Dans une lettre datée du 5 décembre et récemment rendue publique, la BCE a ordonné à la Monte dei Paschi (MPS), la banque de Sienne, d’augmenter sa réserve spéciale pour pertes sur créances afin de couvrir 100 % des prêts non performants en sept ans, ce qui revient à demander à MPS de mettre une étiquette « valeur zéro » sur ses prêts. En réaction, les valeurs des actions des banques italiennes se sont effondrées le 14 janvier à la bourse de Milan, la MPS chutant de 10 %.

Il s’agit d’un « deux poids deux mesures » éhonté car, tandis qu’elle s’attaque aux banques commerciales italiennes, la banque centrale permet aux banques d’investissement de garder leurs actifs toxiques, comme les produits dérivés de niveau 3, ultra toxiques, que détient la Deutsche Bank à hauteur de 23 milliards d’euros (!).

Pour les Italiens, il est clair qu’en agissant ainsi, la BCE cherche délibérément à déstabiliser le système bancaire italien, avec un double objectif : détruire les banques commerciales et les absorber dans la soi-disant Union des marchés de capitaux, tout en plongeant le gouvernement « populiste » de Rome dans une crise.

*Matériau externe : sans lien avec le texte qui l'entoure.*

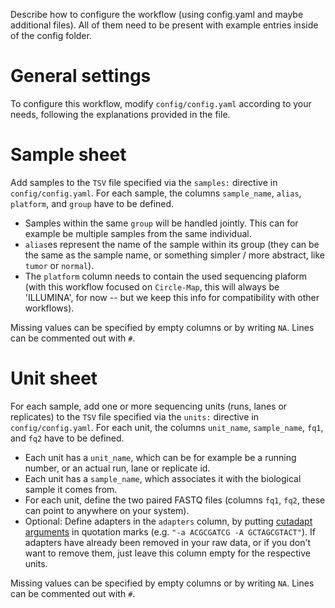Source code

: Describe how to configure the workflow (using config.yaml and maybe additional files).
All of them need to be present with example entries inside of the config folder.

# General settings
To configure this workflow, modify `config/config.yaml` according to your needs, following the explanations provided in the file.

# Sample sheet

Add samples to the `TSV` file specified via the `samples:` directive in `config/config.yaml`.
For each sample, the columns `sample_name`, `alias`, `platform`, and `group` have to be defined. 
* Samples within the same `group` will be handled jointly. This can for example be multiple samples from the same individual. 
* `alias`es represent the name of the sample within its group (they can be the same as the sample name, or something simpler / more abstract, like `tumor` or `normal`).
* The `platform` column needs to contain the used sequencing plaform (with this workflow focused on `Circle-Map`, this will always be 'ILLUMINA', for now -- but we keep this info for compatibility with other workflows).

Missing values can be specified by empty columns or by writing `NA`. Lines can be commented out with `#`.

# Unit sheet

For each sample, add one or more sequencing units (runs, lanes or replicates) to the `TSV` file specified via the `units:` directive in `config/config.yaml`.
For each unit, the columns `unit_name`, `sample_name`, `fq1`, and `fq2` have to be defined. 
* Each unit has a `unit_name`, which can be for example be a running number, or an actual run, lane or replicate id.
* Each unit has a `sample_name`, which associates it with the biological sample it comes from.
* For each unit, define the two paired FASTQ files (columns `fq1`, `fq2`, these can point to anywhere on your system). 
* Optional: Define adapters in the `adapters` column, by putting [cutadapt arguments](https://cutadapt.readthedocs.org) in quotation marks (e.g. `"-a ACGCGATCG -A GCTAGCGTACT"`). If adapters have already been removed in your raw data, or if you don't want to remove them, just leave this column empty for the respective units.

Missing values can be specified by empty columns or by writing `NA`. Lines can be commented out with `#`.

Le ministre italien de l’Intérieur Matteo Salvini a immédiatement accusé la BCE de vouloir détruire le système bancaire italien, soulignant que cela risquait de coûter 15 milliards d’euros à l’Italie. Cette action montre que l’institution de Francfort « fait un usage politique de ses pouvoirs », a-t-il déclaré, et que, bien loin de protéger la stabilité du système bancaire, l’Union bancaire ne fait que le déstabiliser.